* _WORK INSTRUCTIONS_:
Only those lines in the data below from the line containing "Что смотреть в первую очередь?" through the line containing "1. В рабочем", both included, should be restated word for word.

* _THE RECORDS_:

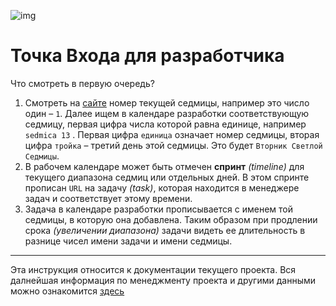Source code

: <!-- evngl_92.
 С каждого хватит дня своей заботы, завтрашний день сам будет заботится о своем. -->
 <!-- http://localhost:9527/currentday/APRAKOS/9/2.html#2 -->
![img](https://2.bp.blogspot.com/-adiAk1fYThI/XfurLogWmAI/AAAAAAAAEuE/31wTTMAXuF8txWEjGBLXoNGZKAZerF-mQCK4BGAYYCw/s640/FullSizeRender-745973.jpg)

# Точка Входа для разработчика

Что смотреть в первую очередь?

1. Смотреть на [сайте](https://aprakos.ru/currentday/APRAKOS/stvol.html) номер текущей седмицы, например это число один – `1`. Далее ищем в календаре разработки соответствующую седмицу, первая цифра числа которой равна единице, например `sedmica 13` . Первая цифра `единица` означает номер седмицы, вторая цифра `тройка` – третий день этой седмицы. Это будет `Вторник Светлой Седмицы`.
1. В рабочем календаре может быть отмечен **спринт** *(timeline)* для текущего диапазона седмиц или отдельных дней. В этом спринте прописан `URL` на задачу *(task)*, которая находится в менеджере задач и соответствует этому времени.
1. Задача в календаре разработки прописывается с именем той седмицы, в которую она добавлена. Таким образом при продлении срока *(увеличении диапазона)* задачи видеть ее длительность в разнице чисел имени задачи и имени седмицы.

---

Эта инструкция относится к документации текущего проекта. Вся далнейшая информация по менеджменту проекта и другими данными можно ознакомится [здесь](001.html#title-2)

* _SOLUTION TO THE PROBLEM_:
Что смотреть в первую очередь?

1. Смотреть на [сайте](https://aprakos.ru/currentday/APRAKOS/stvol.html) номер текущей седмицы, например это число один – `1`. Далее ищем в календаре разработки соответствующую седмицу, первая цифра числа которой равна единице, например `sedmica 13` . Первая цифра `единица` означает номер седмицы, вторая цифра `тройка` – третий день этой седмицы. Это будет `Вторник Светлой Седмицы`.
1. В рабочем календаре может быть отмечен **спринт** *(timeline)* для текущего диапазона седмиц или отдельных дней. В этом спринте прописан `URL` на задачу *(task)*, которая находится в менеджере задач и соответствует этому времени.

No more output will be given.